● **Problem description**
Please give back each line of the material unchanged, but without the images.
++++++
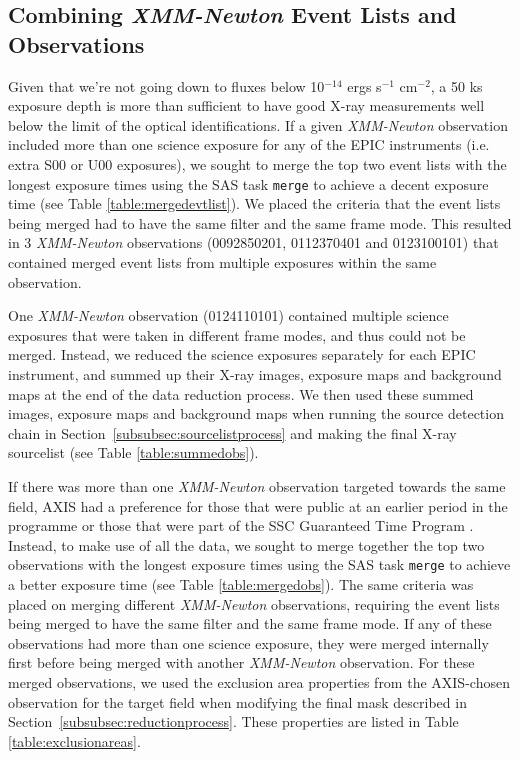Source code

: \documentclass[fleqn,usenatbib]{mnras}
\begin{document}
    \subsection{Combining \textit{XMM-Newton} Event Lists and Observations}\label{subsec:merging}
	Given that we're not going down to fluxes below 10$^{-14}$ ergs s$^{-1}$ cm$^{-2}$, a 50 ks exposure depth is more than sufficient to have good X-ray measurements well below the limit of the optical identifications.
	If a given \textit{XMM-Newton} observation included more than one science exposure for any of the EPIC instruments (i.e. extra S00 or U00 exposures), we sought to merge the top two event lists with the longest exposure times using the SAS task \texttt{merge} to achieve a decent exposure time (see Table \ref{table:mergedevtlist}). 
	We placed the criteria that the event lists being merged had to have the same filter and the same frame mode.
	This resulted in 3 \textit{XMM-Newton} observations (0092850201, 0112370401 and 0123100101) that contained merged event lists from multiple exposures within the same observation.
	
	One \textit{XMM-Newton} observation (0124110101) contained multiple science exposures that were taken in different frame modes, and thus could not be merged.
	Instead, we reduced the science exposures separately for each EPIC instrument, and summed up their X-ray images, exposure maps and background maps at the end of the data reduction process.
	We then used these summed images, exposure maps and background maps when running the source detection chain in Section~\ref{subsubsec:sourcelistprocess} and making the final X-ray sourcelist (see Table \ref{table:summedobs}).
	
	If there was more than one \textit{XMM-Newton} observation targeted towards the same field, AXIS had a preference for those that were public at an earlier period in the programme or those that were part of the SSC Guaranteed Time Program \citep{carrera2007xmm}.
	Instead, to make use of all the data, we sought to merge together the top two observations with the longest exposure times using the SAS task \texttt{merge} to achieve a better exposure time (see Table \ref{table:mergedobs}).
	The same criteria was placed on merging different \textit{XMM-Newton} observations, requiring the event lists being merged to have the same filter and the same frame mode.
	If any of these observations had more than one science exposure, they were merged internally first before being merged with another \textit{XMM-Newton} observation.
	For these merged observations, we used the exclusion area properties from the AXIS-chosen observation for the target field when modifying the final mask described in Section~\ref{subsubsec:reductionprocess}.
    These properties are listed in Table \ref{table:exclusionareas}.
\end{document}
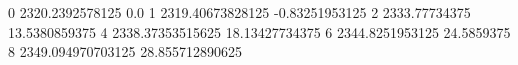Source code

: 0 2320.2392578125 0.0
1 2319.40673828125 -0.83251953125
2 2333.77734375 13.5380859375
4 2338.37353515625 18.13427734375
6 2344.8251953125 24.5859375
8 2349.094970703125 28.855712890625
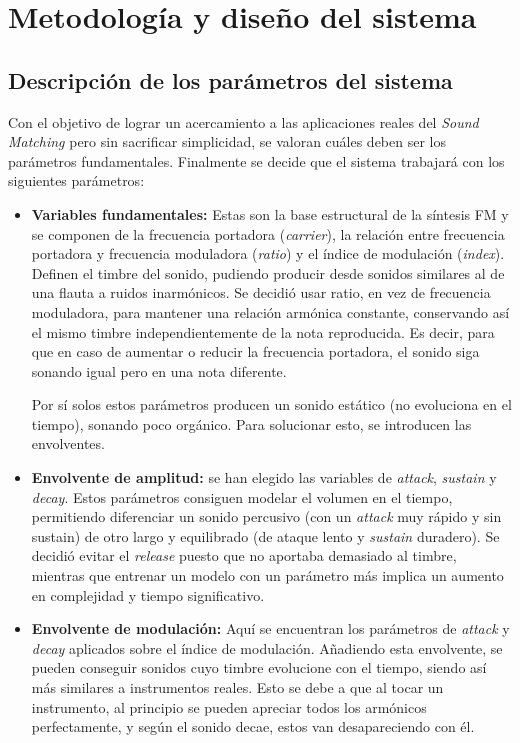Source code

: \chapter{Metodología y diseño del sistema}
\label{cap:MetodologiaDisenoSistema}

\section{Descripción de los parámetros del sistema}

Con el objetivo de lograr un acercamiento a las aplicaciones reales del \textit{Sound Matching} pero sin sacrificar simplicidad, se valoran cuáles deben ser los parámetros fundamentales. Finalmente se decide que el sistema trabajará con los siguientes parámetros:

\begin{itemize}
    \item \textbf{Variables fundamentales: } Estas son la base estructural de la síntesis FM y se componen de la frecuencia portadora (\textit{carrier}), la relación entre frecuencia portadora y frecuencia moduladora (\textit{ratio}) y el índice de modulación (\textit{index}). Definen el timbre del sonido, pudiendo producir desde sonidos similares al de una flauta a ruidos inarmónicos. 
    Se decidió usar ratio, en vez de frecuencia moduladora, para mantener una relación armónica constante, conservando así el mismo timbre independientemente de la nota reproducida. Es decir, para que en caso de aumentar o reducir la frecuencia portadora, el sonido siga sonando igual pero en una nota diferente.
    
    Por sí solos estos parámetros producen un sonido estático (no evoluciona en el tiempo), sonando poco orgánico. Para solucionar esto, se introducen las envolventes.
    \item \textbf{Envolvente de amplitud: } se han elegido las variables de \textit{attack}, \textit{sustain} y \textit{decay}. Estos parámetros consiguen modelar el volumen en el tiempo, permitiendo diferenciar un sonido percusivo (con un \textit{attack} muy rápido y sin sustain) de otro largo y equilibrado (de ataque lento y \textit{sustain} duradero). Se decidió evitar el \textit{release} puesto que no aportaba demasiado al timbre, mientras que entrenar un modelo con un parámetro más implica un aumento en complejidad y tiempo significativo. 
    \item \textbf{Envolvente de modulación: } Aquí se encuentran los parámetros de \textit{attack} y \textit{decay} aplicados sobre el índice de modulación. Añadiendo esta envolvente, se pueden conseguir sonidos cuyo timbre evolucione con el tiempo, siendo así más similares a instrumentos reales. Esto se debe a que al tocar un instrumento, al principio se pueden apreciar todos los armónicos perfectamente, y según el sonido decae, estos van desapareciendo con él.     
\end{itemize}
++++++
● **Solution to the problem**
Source code

: \documentclass[fleqn,usenatbib]{mnras}
\begin{document}
    \subsection{Combining \textit{XMM-Newton} Event Lists and Observations}\label{subsec:merging}
	Given that we're not going down to fluxes below 10$^{-14}$ ergs s$^{-1}$ cm$^{-2}$, a 50 ks exposure depth is more than sufficient to have good X-ray measurements well below the limit of the optical identifications.
	If a given \textit{XMM-Newton} observation included more than one science exposure for any of the EPIC instruments (i.e. extra S00 or U00 exposures), we sought to merge the top two event lists with the longest exposure times using the SAS task \texttt{merge} to achieve a decent exposure time (see Table \ref{table:mergedevtlist}). 
	We placed the criteria that the event lists being merged had to have the same filter and the same frame mode.
	This resulted in 3 \textit{XMM-Newton} observations (0092850201, 0112370401 and 0123100101) that contained merged event lists from multiple exposures within the same observation.
	
	One \textit{XMM-Newton} observation (0124110101) contained multiple science exposures that were taken in different frame modes, and thus could not be merged.
	Instead, we reduced the science exposures separately for each EPIC instrument, and summed up their X-ray images, exposure maps and background maps at the end of the data reduction process.
	We then used these summed images, exposure maps and background maps when running the source detection chain in Section~\ref{subsubsec:sourcelistprocess} and making the final X-ray sourcelist (see Table \ref{table:summedobs}).
	
	If there was more than one \textit{XMM-Newton} observation targeted towards the same field, AXIS had a preference for those that were public at an earlier period in the programme or those that were part of the SSC Guaranteed Time Program \citep{carrera2007xmm}.
	Instead, to make use of all the data, we sought to merge together the top two observations with the longest exposure times using the SAS task \texttt{merge} to achieve a better exposure time (see Table \ref{table:mergedobs}).
	The same criteria was placed on merging different \textit{XMM-Newton} observations, requiring the event lists being merged to have the same filter and the same frame mode.
	If any of these observations had more than one science exposure, they were merged internally first before being merged with another \textit{XMM-Newton} observation.
	For these merged observations, we used the exclusion area properties from the AXIS-chosen observation for the target field when modifying the final mask described in Section~\ref{subsubsec:reductionprocess}.
    These properties are listed in Table \ref{table:exclusionareas}.
\end{document}
Source code

: 0 2320.2392578125 0.0
1 2319.40673828125 -0.83251953125
2 2333.77734375 13.5380859375
4 2338.37353515625 18.13427734375
6 2344.8251953125 24.5859375
8 2349.094970703125 28.855712890625
Source code

: \chapter{Metodología y diseño del sistema}
\label{cap:MetodologiaDisenoSistema}

\section{Descripción de los parámetros del sistema}

Con el objetivo de lograr un acercamiento a las aplicaciones reales del \textit{Sound Matching} pero sin sacrificar simplicidad, se valoran cuáles deben ser los parámetros fundamentales. Finalmente se decide que el sistema trabajará con los siguientes parámetros:

\begin{itemize}
    \item \textbf{Variables fundamentales: } Estas son la base estructural de la síntesis FM y se componen de la frecuencia portadora (\textit{carrier}), la relación entre frecuencia portadora y frecuencia moduladora (\textit{ratio}) y el índice de modulación (\textit{index}). Definen el timbre del sonido, pudiendo producir desde sonidos similares al de una flauta a ruidos inarmónicos. 
    Se decidió usar ratio, en vez de frecuencia moduladora, para mantener una relación armónica constante, conservando así el mismo timbre independientemente de la nota reproducida. Es decir, para que en caso de aumentar o reducir la frecuencia portadora, el sonido siga sonando igual pero en una nota diferente.
    
    Por sí solos estos parámetros producen un sonido estático (no evoluciona en el tiempo), sonando poco orgánico. Para solucionar esto, se introducen las envolventes.
    \item \textbf{Envolvente de amplitud: } se han elegido las variables de \textit{attack}, \textit{sustain} y \textit{decay}. Estos parámetros consiguen modelar el volumen en el tiempo, permitiendo diferenciar un sonido percusivo (con un \textit{attack} muy rápido y sin sustain) de otro largo y equilibrado (de ataque lento y \textit{sustain} duradero). Se decidió evitar el \textit{release} puesto que no aportaba demasiado al timbre, mientras que entrenar un modelo con un parámetro más implica un aumento en complejidad y tiempo significativo. 
    \item \textbf{Envolvente de modulación: } Aquí se encuentran los parámetros de \textit{attack} y \textit{decay} aplicados sobre el índice de modulación. Añadiendo esta envolvente, se pueden conseguir sonidos cuyo timbre evolucione con el tiempo, siendo así más similares a instrumentos reales. Esto se debe a que al tocar un instrumento, al principio se pueden apreciar todos los armónicos perfectamente, y según el sonido decae, estos van desapareciendo con él.     
\end{itemize}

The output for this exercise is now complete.